SAN ANTONIO – The San Antonio Police and Fire departments are looking to boost their ranks in the upcoming budget year -- especially SAPD.
Under the proposed city budget, SAPD would get 78 new uniform positions for a total of 2,581. Meanwhile, SAFD’s firefighter and EMS positions would rise to 1,795 with the addition of 21 new spots.
The fire positions are broken into 15 positions for a new platform truck out of Fire Station 45 near Sea World and six for a medical responder team out of Fire Station 24 on Austin Highway.
The new police positions are split between 28 supervisory positions at the St. Mary’s Street substation, which is expected to be completed in January 2024, and 50 to focus on violent crime prevention strategies as determined by a UTSA study, which the city expects to receive a draft of in the fall.
The latter group of patrol positions is meant to be partially funded with a federal grant, though SAPD Chief William McManus said the city could pay for 38 of them on its own out of the money meant for the grant cash match.
“It will not be one team.

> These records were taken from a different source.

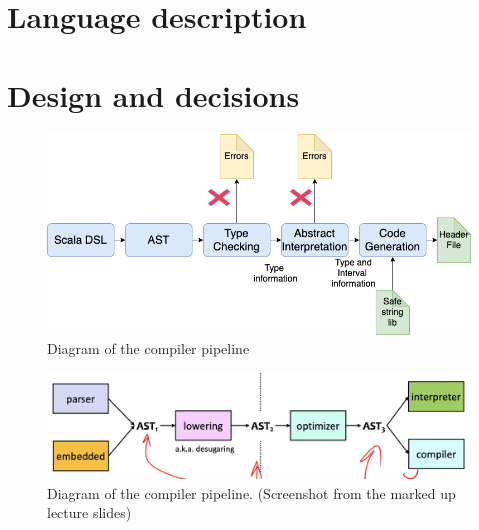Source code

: \documentclass[letterpaper]{article}
\begin{document}
\section{Language description}


\section{Design and decisions}

\begin{figure}[h]
  \centering
  \includegraphics[width=\textwidth]{architecture.png}
  \caption{Diagram of the compiler pipeline}
  \label{fig:pipeline}
\end{figure}

\begin{figure}[h]
  \centering
  \includegraphics[width=\textwidth]{modern-compiler-pipeline.png}
  \caption{Diagram of the compiler pipeline. (Screenshot from the marked up lecture slides)}
  \label{fig:mdnpipeline}
\end{figure}

\end{document}
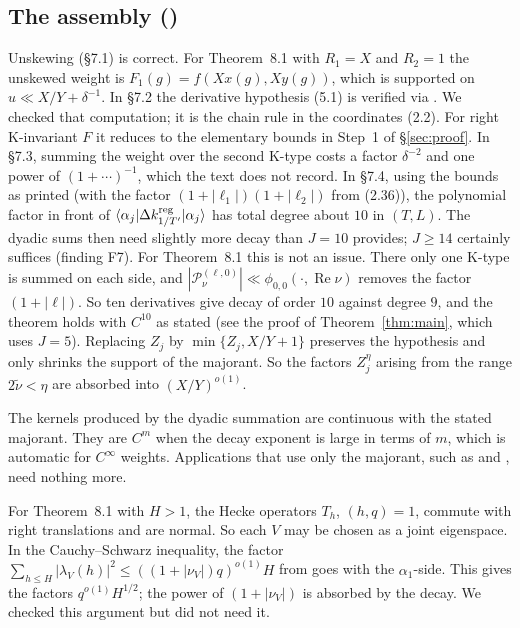 \documentclass[11pt]{amsart}
\theoremstyle{remark}
\theoremstyle{definition}
\numberwithin{equation}{section}
\newcommand{\K}{\mathrm{K}}
\newcommand{\br}[1]{\langle #1\rangle}
\newcommand{\Pc}{\mathcal{P}}
\begin{document}
\subsection{The assembly (\texorpdfstring{\cite[\S\S7--8]{GM1}}{[GM1, §§7--8]})}\label{sec:assembly}
Unskewing (\S7.1) is correct. For Theorem~8.1 with $R_1=X$ and $R_2=1$ the unskewed weight is $F_1(g)=f(Xx(g),Xy(g))$, which is supported on $u\ll X/Y+\delta^{-1}$. In \S7.2 the derivative hypothesis (5.1) is verified via \cite[\S7.3]{GM0}. We checked that computation; it is the chain rule in the coordinates (2.2). For right $\K$-invariant $F$ it reduces to the elementary bounds in Step~1 of \S\ref{sec:proof}. In \S7.3, summing the weight over the second $\K$-type costs a factor $\delta^{-2}$ and one power of $(1+\cdots)^{-1}$, which the text does not record. In \S7.4, using the bounds as printed (with the factor $(1+|\ell_1|)(1+|\ell_2|)$ from (2.36)), the polynomial factor in front of $\br{\alpha_j|\Delta k^{\rm reg}_{1/T'}|\alpha_j}$ has total degree about $10$ in $(T,L)$. The dyadic sums then need slightly more decay than $J=10$ provides; $J\ge14$ certainly suffices (finding F7). For Theorem~8.1 this is not an issue. There only one $\K$-type is summed on each side, and $|\Pc^{(\ell,0)}_\nu|\ll\phi_{0,0}(\cdot,\operatorname{Re}\nu)$ removes the factor $(1+|\ell|)$. So ten derivatives give decay of order $10$ against degree $9$, and the theorem holds with $C^{10}$ as stated (see the proof of Theorem~\ref{thm:main}, which uses $J=5$). Replacing $Z_j$ by $\min\{Z_j,X/Y+1\}$ preserves the hypothesis and only shrinks the support of the majorant. So the factors $Z_j^\eta$ arising from the range $2\tilde\nu<\eta$ are absorbed into $(X/Y)^{o(1)}$.

The kernels produced by the dyadic summation are continuous with the stated majorant. They are $C^m$ when the decay exponent is large in terms of $m$, which is automatic for $C^\infty$ weights. Applications that use only the majorant, such as \cite{GM2} and \cite{II}, need nothing more.

For Theorem~8.1 with $H>1$, the Hecke operators $T_h$, $(h,q)=1$, commute with right translations and are normal. So each $V$ may be chosen as a joint eigenspace. In the Cauchy--Schwarz inequality, the factor $\sum_{h\le H}|\lambda_V(h)|^2\le((1+|\nu_V|)q)^{o(1)}H$ from \cite[(2.25)]{GM1} goes with the $\alpha_1$-side. This gives the factors $q^{o(1)}H^{1/2}$; the power of $(1+|\nu_V|)$ is absorbed by the decay. We checked this argument but did not need it.
\end{document}
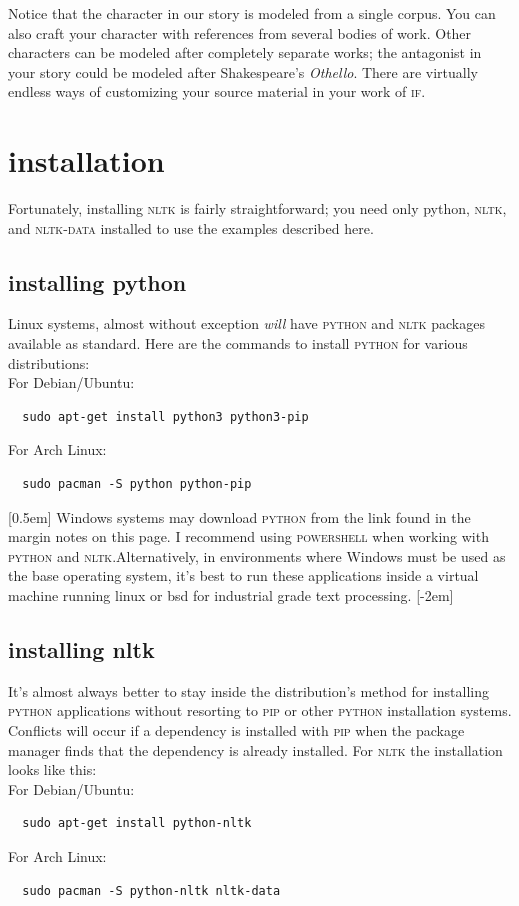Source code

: Notice that the character in our story is modeled from a single
corpus. You can also craft your character with references from several bodies of
work. Other characters can be modeled after completely
separate works; the antagonist in your story could be modeled after
Shakespeare's \textit{Othello}. There are virtually endless ways of customizing
your source material in your work of \textsc{if}.
\section{installation}
Fortunately, installing \textsc{nltk} is fairly straightforward; you need only
python, \textsc{nltk}, and \textsc{nltk-data} installed to use the examples
described here.

\subsection{installing python}
Linux systems, almost without exception \textit{will} have \textsc{python} and \textsc{nltk}
packages available as standard. Here are the commands to install \textsc{python}
for various distributions:\\[1em]
For Debian/Ubuntu:
\begin{lstlisting}
  sudo apt-get install python3 python3-pip
\end{lstlisting}
For Arch Linux:
\begin{lstlisting}
  sudo pacman -S python python-pip
\end{lstlisting}
[0.5em]
Windows systems may download \textsc{python} from the link found in the margin notes on this page. I
recommend using 
\textsc{powershell} when working with \textsc{python} and
\textsc{nltk}.Alternatively, in environments where Windows must be used as the
base operating system, it’s best to run these applications inside a virtual
machine running linux or bsd for industrial grade text processing.
[-2em]
\subsection{installing nltk}
It's almost always better to stay inside the distribution's method for
installing \textsc{python} applications without resorting to \textsc{pip} or
other \textsc{python}
installation systems. Conflicts will occur if a dependency is
installed with \textsc{pip} when the package manager finds that the dependency is already installed. For \textsc{nltk} the installation looks like this:\\[1em]
For Debian/Ubuntu:
\begin{lstlisting}
  sudo apt-get install python-nltk 
\end{lstlisting}
For Arch Linux:
\begin{lstlisting}
  sudo pacman -S python-nltk nltk-data
\end{lstlisting}

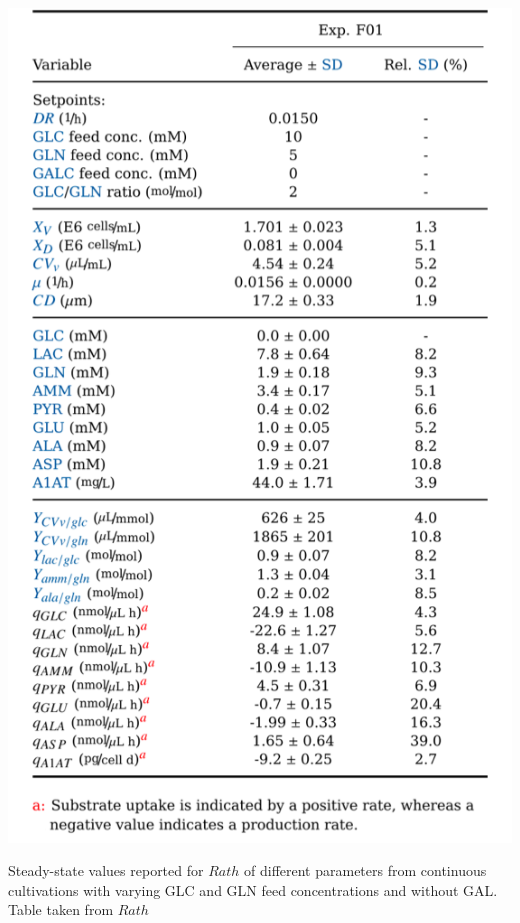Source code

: \documentclass[]{article}
\begin{document}
 	\begin{table}
 		\centering
 		\includegraphics[scale = 0.8]{Table_4_12}
 		\caption{Steady-state values reported for $Rath$ of different parameters from continuous cultivations with varying GLC and GLN feed concentrations and without GAL. Table taken from $Rath$}
 	
 	\end{table}

		
\end{document}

They’ll be distributed throughout the city because there will be certain areas throughout the city that we will be focusing on for a variety of reasons,” McManus said.
The city aims to keep the combined police and fire budgets of the general fund to under 66% of the general fund as a whole. With city revenues, including federal relief dollars, pouring into city coffers, that proportion is at 60.7% in the proposed FY 2023 budget.
SAPD is also awaiting a study on staffing levels that’s expected to be completed in early 2023.
Speaking to council members at a budget work session Tuesday, McManus said, with the exception of 2020, the city’s emergency calls have been trending upwards.
The police chief also said the city has seen a 12.3% increase in overall crime compared to the 2021 numbers.
The crime statistics McManus presented were based on the FBI’s new crime statistics system -- National Incident-Based Reporting System (NIBRS). They are not yet posted on the city’s website, which only shows the statistics for 2011 to 2021 under the now-defunct Uniform Crime Reporting (UCR) system.
District 5 Councilwoman Teri Castillo contrasted the proposal to add officers before the UTSA study recommendations come in, against the delayed expansion of a pilot program for alternative responses to mental health calls.
SA CORE, as it’s known, started in April 2022 and currently operates out of the Central Substation. The results of the multidisciplinary response team are expected to be evaluated after it finishes in March 2023.
The budget proposal includes $2 million for its expansion.
“I’m concerned with delaying expanding public safety models, which are working well, but we continue to spend money on the same old solutions, right? That when we look at the data we’re seeing -- what we’re seeing, it’s not producing the solutions that we’re hoping it does, right? And I think it’s irresponsible,” Castillo said.
The city council is expected to vote on a budget on Sept. 15.